Dr. Michael J. Urick is Graduate Director of the Master of Science in Management: Operational Excellence program, and Associate Professor of Management and Operational Excellence at the Alex G. McKenna School of Business, Economics, and Government. Dr. Urick teaches courses related to organizational behavior, human resources, culture, leadership, diversity, conflict, supply chain, operations and research methods. Professionally, Urick serves on the board of the Institute for Supply Management (Pittsburgh) and belongs to the Society for Human Resource Management and APICS. For fun, Urick enjoys music and, since 1998, has led and performed with Neon Swing X-perience, a jazz band that has released multiple albums and toured portions of the US. He enjoys watching movies, is an avid reader of fantasy and science fiction, and also likes to fence.

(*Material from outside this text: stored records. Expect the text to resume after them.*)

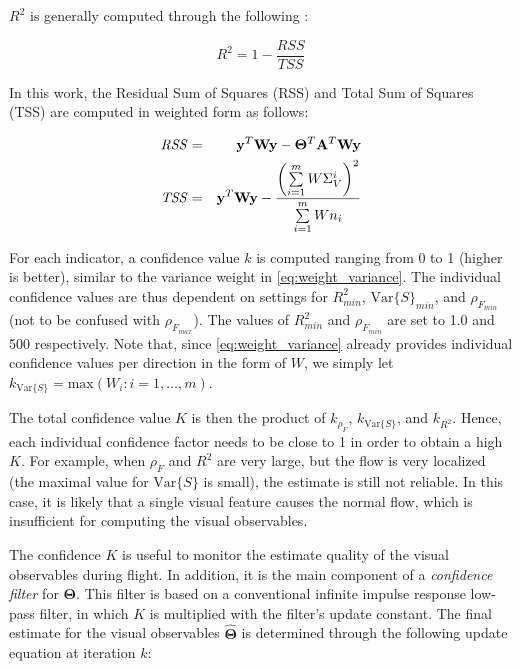 $R^2$ is generally computed through the following \cite{Weisberg2005}:

\begin{equation}
\label{eq:R2}
{R^2} = 1 - \frac{\mathit{RSS}}{\mathit{TSS}}
\end{equation}

In this work, the Residual Sum of Squares (RSS) and Total Sum of Squares (TSS) are computed in weighted form as follows:

\begin{equation}
\begin{aligned}
\mathit{RSS} &=& {{\bf{y}}^T}{\bf{Wy}} - {{\bf{\Theta }}^T}{{\bf{A}}^T}{\bf{Wy}}\\
\mathit{TSS} &=& {{\bf{y}}^T}{\bf{Wy}} - \frac{\left({\sum\limits_{i = 1}^m {W\Sigma _V^i} }\right)^2}{{\sum\limits_{i = 1}^m {W{n_i}} }}
\end{aligned}
\end{equation}

For each indicator, a confidence value $k$ is computed ranging from 0 to 1 (higher is better), similar to the variance weight in \cref{eq:weight_variance}. The individual confidence values are thus dependent on settings for $R^2_{min}$, $\mathrm{Var}\lbrace S\rbrace_{min}$, and $\rho_{F_{min}}$ (not to be confused with $\rho_{F_{max}}$). The values of $R^2_{min}$ and $\rho_{F_{min}}$ are set to 1.0 and 500 respectively. Note that, since \cref{eq:weight_variance} already provides individual confidence values per direction in the form of $W$, we simply let $k_{\mathrm{Var}\lbrace S\rbrace}=\mathrm{max}\left({W_i:i=1,\ldots,m}\right)$.

The total confidence value $K$ is then the product of $k_{\rho_F}$, $k_{\mathrm{Var}\lbrace S\rbrace}$, and $k_{R^2}$. Hence, each individual confidence factor needs to be close to 1 in order to obtain a high $K$. For example, when $\rho_F$ and $R^2$ are very large, but the flow is very localized (the maximal value for $\mathrm{Var}\lbrace S\rbrace$ is small), the estimate is still not reliable. In this case, it is likely that a single visual feature causes the normal flow, which is insufficient for computing the visual observables.

The confidence $K$ is useful to monitor the estimate quality of the visual observables during flight. In addition, it is the main component of a \emph{confidence filter} for $\mathbf{\Theta}$. This filter is based on a conventional infinite impulse response low-pass filter, in which $K$ is multiplied with the filter's update constant. The final estimate for the visual observables $\hat{\mathbf{\Theta}}$ is determined through the following update equation at iteration $k$:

David Safin, C'00, has been a lecturer in the communication department since the Fall of 2003, and has served in a variety of administrative roles since the summer of 2004. Currently, he teaches multimedia in the communication department as an assistant professor. 

Dr. Michael Krom received his Doctorate in philosophy at Emory University in 2007 and is currently the chair of the philosophy department at Saint Vincent. He has authored a book on religion and politics and continues to publish works in Catholic moral and political thought. Dr. Krom also directs the Faith and Reason summer program every summer.